We answer, “yes” to each question.
DISCUSSION
¶ 8 It is our view that the trial court erred in holding that Dr. Hayes had not waived his right to seek the disqualification of Hall Estill by waiting eight months to raise the issue. We have also concluded that the trial court erred in holding that Oklahoma recognizes a per se rule that prohibits firms who have hired a non-lawyer employee from a firm with which they are engaged in litigation from avoiding automatic disqualification. We hold that if the hiring firm claims that it has set up a “Chinese Wall” screening device to insure that the non-lawyer employee has not and will not reveal confidences, the court must consider it. This being so, we need not decide whether the quantity and quality of Dr. Hayes's proof was sufficient to establish that Ms. Mendoza actually acquired confidential information from Norman Wohlgemuth when Ms. Mendoza left its employ to take a job with Hall Estill. Instead, we assume for the purposes of this opinion that the record does support such a conclusion.2
I.
The trial court erred in failing to hold that Dr. Hayes had waived any right he might have had to seek Hall Estill's disqualification under the circumstances presented in this appeal.

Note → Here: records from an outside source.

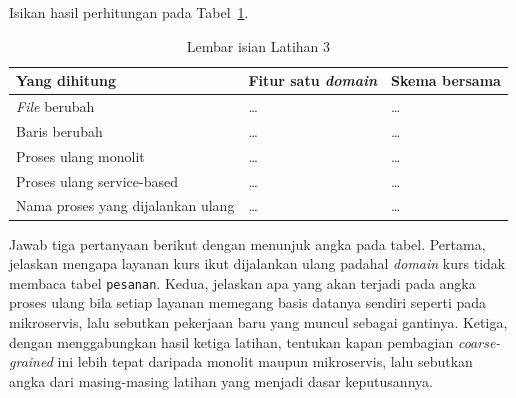 Isikan hasil perhitungan pada Tabel~\ref{tab:lat3layanan-hasil}.

\begin{table}[htbp]
  \centering
  \caption{Lembar isian Latihan 3}
  \label{tab:lat3layanan-hasil}
  \begin{tabularx}{\textwidth}{|X|l|l|}
    \hline
    \textbf{Yang dihitung} & \textbf{Fitur satu \textit{domain}} & \textbf{Skema bersama} \\
    \hline
    \textit{File} berubah & \dots & \dots \\
    \hline
    Baris berubah & \dots & \dots \\
    \hline
    Proses ulang monolit & \dots & \dots \\
    \hline
    Proses ulang service-based & \dots & \dots \\
    \hline
    Nama proses yang dijalankan ulang & \dots & \dots \\
    \hline
  \end{tabularx}
\end{table}

Jawab tiga pertanyaan berikut dengan menunjuk angka pada tabel. Pertama,
jelaskan mengapa layanan kurs ikut dijalankan ulang padahal \textit{domain} kurs tidak
membaca tabel \texttt{pesanan}. Kedua, jelaskan apa yang akan terjadi pada angka proses
ulang bila setiap layanan memegang basis datanya sendiri seperti pada
mikroservis, lalu sebutkan pekerjaan baru yang muncul sebagai gantinya.
Ketiga, dengan menggabungkan hasil ketiga latihan, tentukan kapan pembagian
\textit{coarse-grained} ini lebih tepat daripada monolit maupun mikroservis, lalu
sebutkan angka dari masing-masing latihan yang menjadi dasar keputusannya.
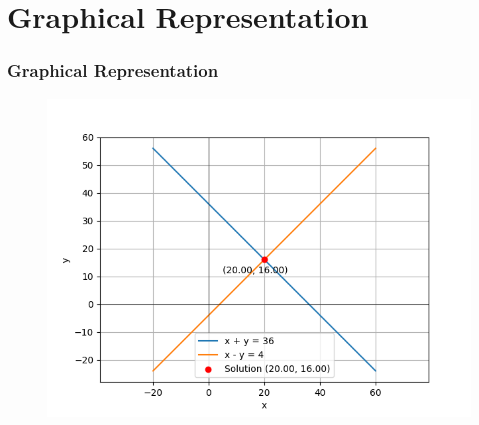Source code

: \documentclass{beamer}
\numberwithin{equation}{section}
\begin{document}
\section{Graphical Representation}
\begin{frame}
\frametitle{Graphical Representation}
\begin{figure}[h]
    \centering
    \includegraphics[width=0.8\linewidth]{figs/fig.png}
\end{figure}
\end{frame}
\end{document}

¶ 9 We begin our discussion of this issue by observing,
Legal practitioners are not interchangeable commodities. Personal qualities and professional abilities differ from one attorney to another, making the choice of a legal practitioner critical both in terms of the quality of the attorney-client relationship and the type and skillfulness of the professional services to be rendered.

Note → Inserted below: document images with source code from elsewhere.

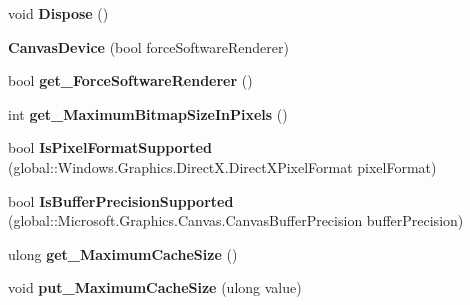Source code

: \begin{DoxyCompactItemize}
\mbox{\label{class_microsoft_1_1_graphics_1_1_canvas_1_1_canvas_device_a9613f1f6bab02464823bd1e9d55c8374}} 
void {\bfseries Dispose} ()
\item 
\mbox{\label{class_microsoft_1_1_graphics_1_1_canvas_1_1_canvas_device_a92581b24422598de5948e89c9ba6eb53}} 
{\bfseries Canvas\+Device} (bool force\+Software\+Renderer)
\item 
\mbox{\label{class_microsoft_1_1_graphics_1_1_canvas_1_1_canvas_device_a0583e03d53b172ea1a1220e1df5b2616}} 
bool {\bfseries get\+\_\+\+Force\+Software\+Renderer} ()
\item 
\mbox{\label{class_microsoft_1_1_graphics_1_1_canvas_1_1_canvas_device_af71c8661ed6a571c7678dfcd97de7bc8}} 
int {\bfseries get\+\_\+\+Maximum\+Bitmap\+Size\+In\+Pixels} ()
\item 
\mbox{\label{class_microsoft_1_1_graphics_1_1_canvas_1_1_canvas_device_a01381b0e199054ee3d65ce1d6916972f}} 
bool {\bfseries Is\+Pixel\+Format\+Supported} (global\+::\+Windows.\+Graphics.\+Direct\+X.\+Direct\+X\+Pixel\+Format pixel\+Format)
\item 
\mbox{\label{class_microsoft_1_1_graphics_1_1_canvas_1_1_canvas_device_a05ed962d04bfea58842bb028fe6b8c4e}} 
bool {\bfseries Is\+Buffer\+Precision\+Supported} (global\+::\+Microsoft.\+Graphics.\+Canvas.\+Canvas\+Buffer\+Precision buffer\+Precision)
\item 
\mbox{\label{class_microsoft_1_1_graphics_1_1_canvas_1_1_canvas_device_a5f095678b43b4ace5f118aa2556deffe}} 
ulong {\bfseries get\+\_\+\+Maximum\+Cache\+Size} ()
\item 
\mbox{\label{class_microsoft_1_1_graphics_1_1_canvas_1_1_canvas_device_a87716d3ac1ed253fcee0a5e307d24b50}} 
void {\bfseries put\+\_\+\+Maximum\+Cache\+Size} (ulong value)

\end{DoxyCompactItemize}
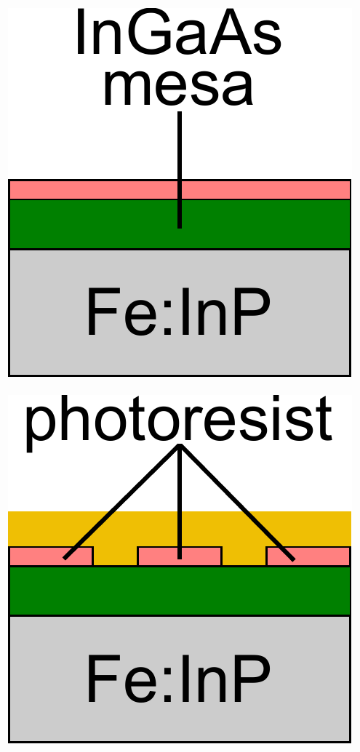\begin{figure}[h]
    \centering
    \begin{subfigure}[b]{0.225\textwidth}
        \centering
        \includegraphics[width=\textwidth]{figures/Fabrication/fab1_1.pdf}
        \caption{}
        \label{fig:fab11}
    \end{subfigure}
    \hfill
    \begin{subfigure}[b]{0.225\textwidth}
        \centering
        \includegraphics[width=\textwidth]{figures/Fabrication/fab1_2.pdf}

\end{subfigure}
\end{figure}
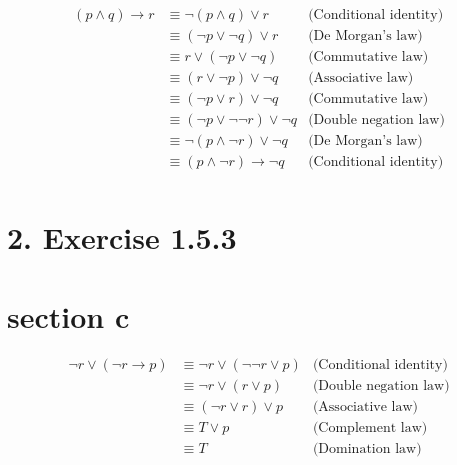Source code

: \documentclass[10pt]{article}
\begin{document}
$$
\begin{aligned}
(p \wedge q) \rightarrow r & \equiv \neg(p \wedge q) \vee r & \text {(Conditional identity)}\\
& \equiv(\neg p \vee \neg q) \vee r                         & \text {(De Morgan's law)}\\
& \equiv r \vee(\neg p \vee \neg q)                         & \text {(Commutative law)}\\
& \equiv(r \vee \neg p) \vee \neg q                         & \text {(Associative law)}\\
& \equiv(\neg p \vee r) \vee \neg q                         & \text {(Commutative law)}\\
& \equiv(\neg p \vee \neg \neg r) \vee \neg q               & \text {(Double negation law)}\\
& \equiv \neg(p \wedge \neg r) \vee \neg q                  & \text {(De Morgan's law)}\\
& \equiv(p \wedge \neg r) \rightarrow \neg q                & \text {(Conditional identity)}\\
\end{aligned}
$$

\section*{2. Exercise 1.5.3}
\section*{section c}

$$
\begin{aligned}
\neg r \vee(\neg r \rightarrow p) & \equiv \neg r \vee(\neg \neg r \vee p) & \text {(Conditional identity)}\\
& \equiv \neg r \vee(r \vee p)                                             & \text {(Double negation law)}\\
& \equiv(\neg r \vee r) \vee p                                             & \text {(Associative law)}\\
& \equiv T \vee p                                                          & \text {(Complement law)}\\
& \equiv T                                                                   & \text {(Domination law)}\\
\end{aligned}
$$
\end{document}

[Emphasis as in the original.] In re Towne, 2000 OK 30 ¶ 14, 3 P.3d 154, 160. While a party's right to choose his own counsel “may be set aside under limited circumstances,” a showing must first be made that declining to do so “would threaten the integrity of the judicial process.” In re Towne, 2000 OK 30 at ¶ 15, 3 P.3d at 161. Thus, the barrier a party must surmount to secure the disqualification of his opponent's counsel is high.
¶ 10 A recurring theme in the cases that have recognized waiver as a basis for denying motions to disqualify is the need to insure that such motions are not used for strategic purposes.3 The statement of the Scope of the Oklahoma Rules of Professional Conduct, 5 O.S.2001 Ch. 1, App. 3-A, also expresses this concern, “Furthermore, the purpose of the Rules can be subverted when they are invoked by opposing parties as procedural weapons.” The reason for this concern is plain: disqualification is such a drastic measure that it should be invoked if, and only if, the Court is satisfied that real harm is likely to result from failing to invoke it.
¶ 11 The undisputed facts here reveal that Dr. Hayes and Mr. Dowdell discussed what to do about the fact Ms. Mendoza was going to work for the firm that was representing Central States Orthopedic but decided to take no action whatever for eight months. Although Dr. Hayes and Mr. Dowdell attempted to explain their inaction on the basis that they were involved in settlement negotiations, it seems to us that this stage of the litigation would have been the very point at which they should have been most worried about Ms. Mendoza's knowledge. Indeed, in his motion to disqualify Hall Estill, Dr. Hayes alleged that Ms. Mendoza “was intimately familiar with a host of confidential documents relating to the settlement discussions and Dr. Hayes' claims” 4 These facts support the inference that Dr. Hayes and Mr. Dowdell either knew Ms. Mendoza possessed no confidential information critical to their case or, if she did, were confident that she would disclose nothing of what she knew.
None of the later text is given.